◆ The input:
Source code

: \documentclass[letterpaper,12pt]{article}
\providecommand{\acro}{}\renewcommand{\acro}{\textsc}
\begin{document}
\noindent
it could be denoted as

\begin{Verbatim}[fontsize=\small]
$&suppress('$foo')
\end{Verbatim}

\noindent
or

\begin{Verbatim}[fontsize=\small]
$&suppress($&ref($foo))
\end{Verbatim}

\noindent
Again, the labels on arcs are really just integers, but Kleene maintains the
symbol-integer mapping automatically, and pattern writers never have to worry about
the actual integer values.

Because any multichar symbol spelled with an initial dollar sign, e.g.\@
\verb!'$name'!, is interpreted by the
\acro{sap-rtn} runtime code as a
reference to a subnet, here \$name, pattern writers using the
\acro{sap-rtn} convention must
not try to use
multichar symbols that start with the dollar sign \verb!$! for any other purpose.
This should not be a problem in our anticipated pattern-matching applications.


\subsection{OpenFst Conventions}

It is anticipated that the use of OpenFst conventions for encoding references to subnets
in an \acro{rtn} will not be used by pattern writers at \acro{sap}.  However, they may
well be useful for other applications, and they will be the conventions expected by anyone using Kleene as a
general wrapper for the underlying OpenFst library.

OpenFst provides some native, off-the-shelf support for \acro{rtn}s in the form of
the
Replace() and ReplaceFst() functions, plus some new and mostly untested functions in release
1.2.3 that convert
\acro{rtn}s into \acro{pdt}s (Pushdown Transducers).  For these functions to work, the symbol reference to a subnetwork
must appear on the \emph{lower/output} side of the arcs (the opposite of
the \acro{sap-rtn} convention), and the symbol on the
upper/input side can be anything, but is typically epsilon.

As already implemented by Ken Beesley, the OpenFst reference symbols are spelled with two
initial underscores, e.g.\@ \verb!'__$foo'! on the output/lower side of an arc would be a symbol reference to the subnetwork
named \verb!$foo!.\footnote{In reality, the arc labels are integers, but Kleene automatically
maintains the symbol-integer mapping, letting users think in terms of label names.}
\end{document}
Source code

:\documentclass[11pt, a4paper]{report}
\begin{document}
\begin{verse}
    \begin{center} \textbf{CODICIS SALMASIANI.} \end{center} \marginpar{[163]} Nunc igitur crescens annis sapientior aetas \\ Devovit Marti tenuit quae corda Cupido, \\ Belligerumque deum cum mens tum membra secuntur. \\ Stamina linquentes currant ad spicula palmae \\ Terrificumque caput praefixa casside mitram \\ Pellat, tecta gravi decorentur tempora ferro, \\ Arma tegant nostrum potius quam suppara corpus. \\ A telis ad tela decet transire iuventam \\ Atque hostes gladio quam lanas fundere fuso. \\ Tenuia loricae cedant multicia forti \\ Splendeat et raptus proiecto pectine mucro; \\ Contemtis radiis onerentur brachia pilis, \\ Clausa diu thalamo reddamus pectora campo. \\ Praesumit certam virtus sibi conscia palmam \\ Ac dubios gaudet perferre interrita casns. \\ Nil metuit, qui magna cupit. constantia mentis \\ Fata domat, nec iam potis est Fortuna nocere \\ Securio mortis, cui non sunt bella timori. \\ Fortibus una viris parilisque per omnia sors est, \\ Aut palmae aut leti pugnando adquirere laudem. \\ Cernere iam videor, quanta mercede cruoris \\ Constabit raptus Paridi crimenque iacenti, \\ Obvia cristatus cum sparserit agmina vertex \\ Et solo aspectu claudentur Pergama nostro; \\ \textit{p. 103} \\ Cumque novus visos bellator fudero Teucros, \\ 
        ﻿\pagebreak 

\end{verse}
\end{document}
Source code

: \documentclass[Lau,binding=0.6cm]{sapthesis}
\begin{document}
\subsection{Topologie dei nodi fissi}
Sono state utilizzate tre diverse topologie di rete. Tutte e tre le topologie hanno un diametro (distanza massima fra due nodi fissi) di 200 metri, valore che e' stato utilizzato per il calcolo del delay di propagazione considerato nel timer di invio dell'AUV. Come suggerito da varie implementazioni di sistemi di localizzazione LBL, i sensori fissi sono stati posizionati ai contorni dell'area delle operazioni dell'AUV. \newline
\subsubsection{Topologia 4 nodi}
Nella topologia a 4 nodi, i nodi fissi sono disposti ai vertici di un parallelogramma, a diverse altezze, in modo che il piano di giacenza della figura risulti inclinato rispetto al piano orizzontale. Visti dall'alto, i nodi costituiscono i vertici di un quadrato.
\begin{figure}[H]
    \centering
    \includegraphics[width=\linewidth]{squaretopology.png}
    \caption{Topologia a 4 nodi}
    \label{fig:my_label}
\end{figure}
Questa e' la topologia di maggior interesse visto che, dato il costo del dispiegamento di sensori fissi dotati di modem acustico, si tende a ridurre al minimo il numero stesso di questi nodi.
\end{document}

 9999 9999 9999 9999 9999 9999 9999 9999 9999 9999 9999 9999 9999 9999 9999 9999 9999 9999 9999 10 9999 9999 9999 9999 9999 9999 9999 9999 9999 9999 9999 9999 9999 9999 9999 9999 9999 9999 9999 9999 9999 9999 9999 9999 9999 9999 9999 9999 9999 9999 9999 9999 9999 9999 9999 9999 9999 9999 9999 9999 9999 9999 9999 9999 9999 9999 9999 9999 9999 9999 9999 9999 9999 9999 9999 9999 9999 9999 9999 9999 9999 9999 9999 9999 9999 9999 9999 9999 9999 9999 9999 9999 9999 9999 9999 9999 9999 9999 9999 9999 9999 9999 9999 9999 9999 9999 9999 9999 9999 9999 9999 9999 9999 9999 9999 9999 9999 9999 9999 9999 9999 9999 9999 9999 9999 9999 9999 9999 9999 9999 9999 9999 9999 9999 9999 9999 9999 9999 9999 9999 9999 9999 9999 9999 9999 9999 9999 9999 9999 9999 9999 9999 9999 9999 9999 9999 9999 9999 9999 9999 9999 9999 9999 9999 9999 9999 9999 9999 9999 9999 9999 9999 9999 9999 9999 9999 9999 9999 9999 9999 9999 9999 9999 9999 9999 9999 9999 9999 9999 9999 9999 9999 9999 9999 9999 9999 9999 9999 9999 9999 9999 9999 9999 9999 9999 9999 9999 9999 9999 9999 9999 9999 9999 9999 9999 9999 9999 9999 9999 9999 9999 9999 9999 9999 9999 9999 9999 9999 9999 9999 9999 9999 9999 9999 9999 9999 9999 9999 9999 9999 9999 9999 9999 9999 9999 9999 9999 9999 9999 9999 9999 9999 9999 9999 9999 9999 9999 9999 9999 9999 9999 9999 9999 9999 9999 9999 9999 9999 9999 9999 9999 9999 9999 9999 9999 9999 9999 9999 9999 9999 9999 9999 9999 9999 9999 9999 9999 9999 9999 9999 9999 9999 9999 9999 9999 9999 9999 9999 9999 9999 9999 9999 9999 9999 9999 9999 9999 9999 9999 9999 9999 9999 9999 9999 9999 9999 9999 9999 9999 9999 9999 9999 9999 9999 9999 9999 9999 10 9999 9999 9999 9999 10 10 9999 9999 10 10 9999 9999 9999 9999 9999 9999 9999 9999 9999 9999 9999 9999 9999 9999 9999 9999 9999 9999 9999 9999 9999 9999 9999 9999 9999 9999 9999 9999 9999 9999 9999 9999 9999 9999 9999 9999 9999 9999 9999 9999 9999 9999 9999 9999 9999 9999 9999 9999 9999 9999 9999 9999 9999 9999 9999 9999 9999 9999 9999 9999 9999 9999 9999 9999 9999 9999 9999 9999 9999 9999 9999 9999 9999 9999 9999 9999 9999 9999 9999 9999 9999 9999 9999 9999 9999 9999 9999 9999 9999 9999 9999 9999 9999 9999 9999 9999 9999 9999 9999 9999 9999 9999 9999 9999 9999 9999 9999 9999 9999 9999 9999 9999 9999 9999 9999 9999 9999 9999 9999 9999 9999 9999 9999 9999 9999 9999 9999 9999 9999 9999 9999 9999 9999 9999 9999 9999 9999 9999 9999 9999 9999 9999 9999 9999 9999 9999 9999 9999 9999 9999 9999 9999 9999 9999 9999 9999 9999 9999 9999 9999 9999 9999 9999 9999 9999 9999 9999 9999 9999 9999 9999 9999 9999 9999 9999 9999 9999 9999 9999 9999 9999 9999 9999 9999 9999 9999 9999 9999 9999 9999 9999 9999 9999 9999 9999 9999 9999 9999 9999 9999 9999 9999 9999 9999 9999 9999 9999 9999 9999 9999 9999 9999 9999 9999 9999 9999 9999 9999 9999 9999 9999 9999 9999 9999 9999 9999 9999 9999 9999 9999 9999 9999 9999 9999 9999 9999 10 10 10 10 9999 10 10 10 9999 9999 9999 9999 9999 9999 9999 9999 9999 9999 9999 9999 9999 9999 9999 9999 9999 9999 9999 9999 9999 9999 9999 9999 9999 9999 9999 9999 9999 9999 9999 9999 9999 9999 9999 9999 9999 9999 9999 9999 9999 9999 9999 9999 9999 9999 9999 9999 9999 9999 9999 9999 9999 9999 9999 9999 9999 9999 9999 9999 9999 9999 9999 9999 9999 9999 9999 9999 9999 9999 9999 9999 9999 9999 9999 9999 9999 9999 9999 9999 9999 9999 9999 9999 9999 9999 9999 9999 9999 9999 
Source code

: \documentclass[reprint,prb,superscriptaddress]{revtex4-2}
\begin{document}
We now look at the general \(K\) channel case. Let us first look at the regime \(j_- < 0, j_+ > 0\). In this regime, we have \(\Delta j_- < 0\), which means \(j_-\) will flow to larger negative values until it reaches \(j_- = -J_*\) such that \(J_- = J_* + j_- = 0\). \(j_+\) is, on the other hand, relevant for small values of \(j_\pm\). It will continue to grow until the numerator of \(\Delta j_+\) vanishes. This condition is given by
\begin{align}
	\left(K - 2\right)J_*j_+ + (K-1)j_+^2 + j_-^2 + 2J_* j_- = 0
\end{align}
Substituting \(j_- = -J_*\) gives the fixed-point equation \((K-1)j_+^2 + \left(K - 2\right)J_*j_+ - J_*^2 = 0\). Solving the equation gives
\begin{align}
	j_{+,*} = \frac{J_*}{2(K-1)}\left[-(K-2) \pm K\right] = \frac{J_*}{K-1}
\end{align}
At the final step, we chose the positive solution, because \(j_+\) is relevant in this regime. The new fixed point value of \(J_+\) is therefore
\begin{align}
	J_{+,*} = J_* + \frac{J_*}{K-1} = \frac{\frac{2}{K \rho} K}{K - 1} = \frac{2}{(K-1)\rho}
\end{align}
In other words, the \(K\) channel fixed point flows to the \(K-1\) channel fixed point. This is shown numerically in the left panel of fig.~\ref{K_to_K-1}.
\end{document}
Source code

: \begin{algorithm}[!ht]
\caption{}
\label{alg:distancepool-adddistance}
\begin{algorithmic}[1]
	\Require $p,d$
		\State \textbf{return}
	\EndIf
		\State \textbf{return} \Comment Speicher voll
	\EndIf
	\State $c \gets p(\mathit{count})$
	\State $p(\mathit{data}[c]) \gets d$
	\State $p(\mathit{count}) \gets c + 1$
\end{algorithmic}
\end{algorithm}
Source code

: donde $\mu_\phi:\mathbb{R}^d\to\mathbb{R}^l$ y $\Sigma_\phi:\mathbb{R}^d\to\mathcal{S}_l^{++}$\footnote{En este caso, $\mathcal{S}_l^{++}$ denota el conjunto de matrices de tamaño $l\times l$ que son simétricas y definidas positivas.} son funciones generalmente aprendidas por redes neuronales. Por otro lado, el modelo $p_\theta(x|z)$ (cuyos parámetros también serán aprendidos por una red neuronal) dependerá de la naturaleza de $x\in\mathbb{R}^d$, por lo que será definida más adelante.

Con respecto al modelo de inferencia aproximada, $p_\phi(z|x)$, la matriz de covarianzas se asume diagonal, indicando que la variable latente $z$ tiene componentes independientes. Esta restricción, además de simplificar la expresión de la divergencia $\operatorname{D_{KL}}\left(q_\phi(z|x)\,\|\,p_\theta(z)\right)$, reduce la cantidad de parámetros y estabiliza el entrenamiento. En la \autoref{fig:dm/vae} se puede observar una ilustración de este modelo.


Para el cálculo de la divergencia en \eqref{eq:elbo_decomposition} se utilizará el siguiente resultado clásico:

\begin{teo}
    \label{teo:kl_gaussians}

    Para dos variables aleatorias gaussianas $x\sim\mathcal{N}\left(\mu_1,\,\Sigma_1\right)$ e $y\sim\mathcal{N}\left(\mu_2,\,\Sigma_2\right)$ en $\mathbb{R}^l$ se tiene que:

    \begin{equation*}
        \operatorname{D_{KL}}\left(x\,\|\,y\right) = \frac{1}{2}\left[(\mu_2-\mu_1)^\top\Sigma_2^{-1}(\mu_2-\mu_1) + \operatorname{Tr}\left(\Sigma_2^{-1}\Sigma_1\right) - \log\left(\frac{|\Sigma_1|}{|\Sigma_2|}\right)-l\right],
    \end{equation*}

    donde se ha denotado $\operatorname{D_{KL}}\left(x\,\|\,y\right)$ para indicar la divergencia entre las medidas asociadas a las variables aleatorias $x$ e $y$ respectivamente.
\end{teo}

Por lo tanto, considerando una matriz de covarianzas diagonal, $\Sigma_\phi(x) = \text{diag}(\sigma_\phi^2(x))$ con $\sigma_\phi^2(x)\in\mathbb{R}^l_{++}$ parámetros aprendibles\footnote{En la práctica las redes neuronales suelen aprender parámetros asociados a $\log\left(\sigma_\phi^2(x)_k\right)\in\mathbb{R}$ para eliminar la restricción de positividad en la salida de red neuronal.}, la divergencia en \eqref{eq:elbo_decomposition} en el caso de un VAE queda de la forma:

◆ Activity: Could you restate word for word the lines above from the one containing "the actual integer values." through the one containing "It is anticipated", both included, and nothing else?

◆ Solved exercise:
the actual integer values.

Because any multichar symbol spelled with an initial dollar sign, e.g.\@
\verb!'$name'!, is interpreted by the
\acro{sap-rtn} runtime code as a
reference to a subnet, here \$name, pattern writers using the
\acro{sap-rtn} convention must
not try to use
multichar symbols that start with the dollar sign \verb!$! for any other purpose.
This should not be a problem in our anticipated pattern-matching applications.


\subsection{OpenFst Conventions}

It is anticipated that the use of OpenFst conventions for encoding references to subnets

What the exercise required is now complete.